Cependant une petite sueur froide s’empara de Berthier. « Je ne sais ce que j’ai, dit-il, je me sens à la glace. — Je le crois bien, dit le frère compagnon ? — Comment ? vous le croyez bien, dit Berthier : qu’entendez-vous par là ? — C’est que je suis gelé aussi, dit Coutu. — Je m’endors, dit Berthier. — Je n’en suis pas surpris, dit l’autre. — Pourquoi cela ? dit Berthier. — C’est que je m’endors aussi », dit le compagnon. Les voilà saisis tous deux d’une affection soporifique et léthargique, et en cet état ils s’arrêtèrent devant la porte des coches de Versailles[1].

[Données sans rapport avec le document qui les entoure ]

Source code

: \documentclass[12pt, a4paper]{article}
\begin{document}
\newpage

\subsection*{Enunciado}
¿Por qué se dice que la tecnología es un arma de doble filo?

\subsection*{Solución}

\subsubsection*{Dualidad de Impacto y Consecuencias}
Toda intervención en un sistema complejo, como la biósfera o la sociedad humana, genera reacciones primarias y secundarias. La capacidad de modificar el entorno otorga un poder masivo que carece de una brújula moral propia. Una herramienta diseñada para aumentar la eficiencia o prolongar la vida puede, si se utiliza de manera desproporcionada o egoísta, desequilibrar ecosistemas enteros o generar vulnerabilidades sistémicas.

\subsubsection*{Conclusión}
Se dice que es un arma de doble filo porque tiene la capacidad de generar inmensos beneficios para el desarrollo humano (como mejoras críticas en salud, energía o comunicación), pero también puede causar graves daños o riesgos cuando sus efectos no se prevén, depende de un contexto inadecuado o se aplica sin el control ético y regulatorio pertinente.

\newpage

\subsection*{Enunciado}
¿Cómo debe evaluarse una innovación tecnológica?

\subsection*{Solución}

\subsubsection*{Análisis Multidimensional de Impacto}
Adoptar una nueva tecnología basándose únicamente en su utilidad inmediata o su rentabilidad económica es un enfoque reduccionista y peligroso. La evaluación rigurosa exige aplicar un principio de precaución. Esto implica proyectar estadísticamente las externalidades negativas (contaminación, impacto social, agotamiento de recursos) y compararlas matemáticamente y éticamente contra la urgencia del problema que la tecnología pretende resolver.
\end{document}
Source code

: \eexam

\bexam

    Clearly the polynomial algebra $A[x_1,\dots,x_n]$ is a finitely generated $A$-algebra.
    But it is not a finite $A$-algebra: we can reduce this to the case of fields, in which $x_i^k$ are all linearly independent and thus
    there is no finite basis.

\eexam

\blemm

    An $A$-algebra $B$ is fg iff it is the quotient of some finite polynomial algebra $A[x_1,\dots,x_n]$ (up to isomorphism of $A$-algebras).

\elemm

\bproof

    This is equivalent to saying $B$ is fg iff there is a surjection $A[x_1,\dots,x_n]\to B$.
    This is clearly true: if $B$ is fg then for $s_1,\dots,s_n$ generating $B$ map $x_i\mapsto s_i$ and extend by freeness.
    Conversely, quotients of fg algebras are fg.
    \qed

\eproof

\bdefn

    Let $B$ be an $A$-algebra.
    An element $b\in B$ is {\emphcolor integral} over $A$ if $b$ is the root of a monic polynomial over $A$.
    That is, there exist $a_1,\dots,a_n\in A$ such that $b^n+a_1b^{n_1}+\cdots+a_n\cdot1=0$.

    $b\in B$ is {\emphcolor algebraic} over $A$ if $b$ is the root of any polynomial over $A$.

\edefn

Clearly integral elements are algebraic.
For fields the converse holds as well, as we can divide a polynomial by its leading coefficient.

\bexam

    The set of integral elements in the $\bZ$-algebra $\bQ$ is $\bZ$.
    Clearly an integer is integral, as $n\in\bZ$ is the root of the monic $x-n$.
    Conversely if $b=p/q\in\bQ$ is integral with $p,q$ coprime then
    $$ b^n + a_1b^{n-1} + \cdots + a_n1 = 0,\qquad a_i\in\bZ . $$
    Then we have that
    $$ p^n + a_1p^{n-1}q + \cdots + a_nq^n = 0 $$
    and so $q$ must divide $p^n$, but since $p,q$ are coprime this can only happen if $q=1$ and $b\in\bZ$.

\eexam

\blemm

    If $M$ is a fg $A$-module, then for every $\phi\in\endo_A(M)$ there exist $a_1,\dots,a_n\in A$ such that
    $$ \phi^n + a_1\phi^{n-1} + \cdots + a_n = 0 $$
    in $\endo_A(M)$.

L’art de Voltaire est fait de ces fines correspondances. On se tromperait en ne lui donnant que l’esprit, au sens français, le jeu des rapports imprévus d’idées : il a l’humour, cet esprit de l’imagination qui se joue des formes et des déformations de la réalité ; il a aussi une sorte d’esprit musical qui amuse l’oreille du caprice des entrelacements sonores.

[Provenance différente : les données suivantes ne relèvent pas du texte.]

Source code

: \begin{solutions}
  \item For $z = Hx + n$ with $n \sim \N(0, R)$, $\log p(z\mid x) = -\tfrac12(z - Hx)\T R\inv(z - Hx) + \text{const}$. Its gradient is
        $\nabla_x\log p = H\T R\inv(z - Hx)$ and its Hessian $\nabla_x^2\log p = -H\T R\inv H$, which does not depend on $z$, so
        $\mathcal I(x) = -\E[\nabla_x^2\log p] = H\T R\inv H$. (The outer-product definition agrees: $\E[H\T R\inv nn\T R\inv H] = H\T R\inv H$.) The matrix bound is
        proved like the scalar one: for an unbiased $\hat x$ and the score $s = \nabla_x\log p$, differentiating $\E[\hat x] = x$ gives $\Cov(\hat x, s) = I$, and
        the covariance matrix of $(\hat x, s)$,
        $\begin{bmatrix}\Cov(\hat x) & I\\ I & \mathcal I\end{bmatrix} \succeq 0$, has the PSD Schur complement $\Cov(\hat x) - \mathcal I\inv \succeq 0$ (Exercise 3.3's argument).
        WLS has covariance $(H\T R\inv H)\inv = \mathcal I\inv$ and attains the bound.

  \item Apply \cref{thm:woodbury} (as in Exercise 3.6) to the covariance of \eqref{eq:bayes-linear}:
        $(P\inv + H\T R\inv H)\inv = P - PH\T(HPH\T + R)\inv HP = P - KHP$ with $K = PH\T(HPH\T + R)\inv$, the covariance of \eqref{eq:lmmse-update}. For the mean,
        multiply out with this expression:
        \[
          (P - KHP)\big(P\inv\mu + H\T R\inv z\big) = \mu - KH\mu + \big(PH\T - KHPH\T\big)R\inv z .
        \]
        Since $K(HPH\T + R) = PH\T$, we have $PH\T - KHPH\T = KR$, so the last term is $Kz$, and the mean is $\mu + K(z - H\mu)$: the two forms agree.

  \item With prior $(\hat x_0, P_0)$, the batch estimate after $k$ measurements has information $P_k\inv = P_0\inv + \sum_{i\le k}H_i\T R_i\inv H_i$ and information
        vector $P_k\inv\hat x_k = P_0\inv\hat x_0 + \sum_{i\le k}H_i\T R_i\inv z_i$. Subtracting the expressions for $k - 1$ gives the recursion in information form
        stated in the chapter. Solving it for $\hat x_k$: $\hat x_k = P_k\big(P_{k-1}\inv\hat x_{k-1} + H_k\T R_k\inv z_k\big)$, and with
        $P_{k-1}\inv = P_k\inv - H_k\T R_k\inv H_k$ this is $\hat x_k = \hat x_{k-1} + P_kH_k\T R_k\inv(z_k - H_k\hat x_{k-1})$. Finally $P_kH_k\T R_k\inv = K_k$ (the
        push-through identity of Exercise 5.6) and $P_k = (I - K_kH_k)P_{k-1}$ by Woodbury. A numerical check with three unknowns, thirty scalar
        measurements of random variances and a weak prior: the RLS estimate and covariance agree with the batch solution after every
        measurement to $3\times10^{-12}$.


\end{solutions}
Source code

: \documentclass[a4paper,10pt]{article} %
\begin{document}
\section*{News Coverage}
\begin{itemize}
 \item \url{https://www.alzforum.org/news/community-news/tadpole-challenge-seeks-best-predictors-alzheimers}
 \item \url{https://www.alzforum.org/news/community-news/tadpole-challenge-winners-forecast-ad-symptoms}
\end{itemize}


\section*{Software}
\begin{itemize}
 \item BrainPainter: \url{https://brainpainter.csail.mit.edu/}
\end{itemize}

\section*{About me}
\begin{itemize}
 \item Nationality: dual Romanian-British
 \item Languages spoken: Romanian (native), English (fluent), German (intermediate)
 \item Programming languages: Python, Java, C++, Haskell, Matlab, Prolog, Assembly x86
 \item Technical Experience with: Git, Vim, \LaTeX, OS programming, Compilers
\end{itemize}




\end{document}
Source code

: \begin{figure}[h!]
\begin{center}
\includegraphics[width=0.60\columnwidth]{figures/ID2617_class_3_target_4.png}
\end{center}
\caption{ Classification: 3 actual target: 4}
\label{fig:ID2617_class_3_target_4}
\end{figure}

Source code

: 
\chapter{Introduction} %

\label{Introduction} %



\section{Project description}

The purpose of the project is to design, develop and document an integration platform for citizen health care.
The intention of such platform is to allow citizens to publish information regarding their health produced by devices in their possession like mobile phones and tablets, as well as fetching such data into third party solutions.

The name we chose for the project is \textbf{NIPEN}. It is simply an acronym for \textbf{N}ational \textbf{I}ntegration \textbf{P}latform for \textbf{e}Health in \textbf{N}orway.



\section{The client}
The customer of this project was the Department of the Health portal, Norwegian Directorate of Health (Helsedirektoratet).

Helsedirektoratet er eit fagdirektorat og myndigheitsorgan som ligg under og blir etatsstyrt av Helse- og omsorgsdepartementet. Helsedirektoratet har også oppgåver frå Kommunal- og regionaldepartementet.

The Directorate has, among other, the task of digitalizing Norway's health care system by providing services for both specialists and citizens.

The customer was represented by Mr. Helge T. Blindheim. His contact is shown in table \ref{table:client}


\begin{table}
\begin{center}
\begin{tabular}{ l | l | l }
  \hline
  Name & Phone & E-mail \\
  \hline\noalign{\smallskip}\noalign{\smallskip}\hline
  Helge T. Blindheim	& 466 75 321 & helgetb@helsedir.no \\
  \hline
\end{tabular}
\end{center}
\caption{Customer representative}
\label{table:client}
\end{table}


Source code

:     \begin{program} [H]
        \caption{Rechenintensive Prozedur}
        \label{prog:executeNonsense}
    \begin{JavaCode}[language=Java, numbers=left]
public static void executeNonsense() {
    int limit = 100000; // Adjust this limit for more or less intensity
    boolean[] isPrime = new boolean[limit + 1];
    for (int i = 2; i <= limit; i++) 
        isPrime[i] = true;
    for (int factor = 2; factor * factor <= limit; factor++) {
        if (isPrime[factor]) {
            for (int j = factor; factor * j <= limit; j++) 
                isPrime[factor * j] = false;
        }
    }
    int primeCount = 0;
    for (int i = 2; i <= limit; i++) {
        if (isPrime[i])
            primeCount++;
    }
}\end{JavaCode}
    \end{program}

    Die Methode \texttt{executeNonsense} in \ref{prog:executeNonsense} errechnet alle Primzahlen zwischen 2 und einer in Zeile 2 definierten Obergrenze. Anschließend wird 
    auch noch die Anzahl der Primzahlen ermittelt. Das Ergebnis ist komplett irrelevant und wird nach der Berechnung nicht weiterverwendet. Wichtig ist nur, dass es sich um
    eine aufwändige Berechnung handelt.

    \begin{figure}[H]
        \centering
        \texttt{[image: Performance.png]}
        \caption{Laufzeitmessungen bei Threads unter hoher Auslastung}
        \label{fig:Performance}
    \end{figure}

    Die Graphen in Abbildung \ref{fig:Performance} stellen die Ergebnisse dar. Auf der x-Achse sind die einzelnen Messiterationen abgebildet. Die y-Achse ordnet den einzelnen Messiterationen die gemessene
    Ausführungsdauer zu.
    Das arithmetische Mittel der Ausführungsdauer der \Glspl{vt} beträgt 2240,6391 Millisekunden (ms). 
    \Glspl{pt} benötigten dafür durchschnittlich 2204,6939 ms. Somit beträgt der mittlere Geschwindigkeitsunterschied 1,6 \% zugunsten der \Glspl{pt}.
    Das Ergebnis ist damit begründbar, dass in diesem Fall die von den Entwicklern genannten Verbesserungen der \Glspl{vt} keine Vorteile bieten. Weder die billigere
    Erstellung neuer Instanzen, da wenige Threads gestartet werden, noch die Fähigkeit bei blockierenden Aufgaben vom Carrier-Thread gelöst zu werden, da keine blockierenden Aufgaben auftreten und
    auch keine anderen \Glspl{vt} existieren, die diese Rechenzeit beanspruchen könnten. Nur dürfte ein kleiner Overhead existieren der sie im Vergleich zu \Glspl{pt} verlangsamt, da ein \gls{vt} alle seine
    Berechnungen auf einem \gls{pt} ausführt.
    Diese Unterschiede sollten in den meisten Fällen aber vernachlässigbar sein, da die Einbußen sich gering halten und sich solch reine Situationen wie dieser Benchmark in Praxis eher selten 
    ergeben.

Il y a pourtant chez Voltaire quelque chose de supérieur encore aux romans, dialogues et facéties : c’est sa correspondance. Elle rassemble et contient en soi tout le reste de l’œuvre, toute la biographie, tout le caractère, toutes les particularités d’humeur, toutes les idées littéraires, toutes les curiosités historiques et philosophiques, toutes les aspirations
- ↑ XXIV, 95.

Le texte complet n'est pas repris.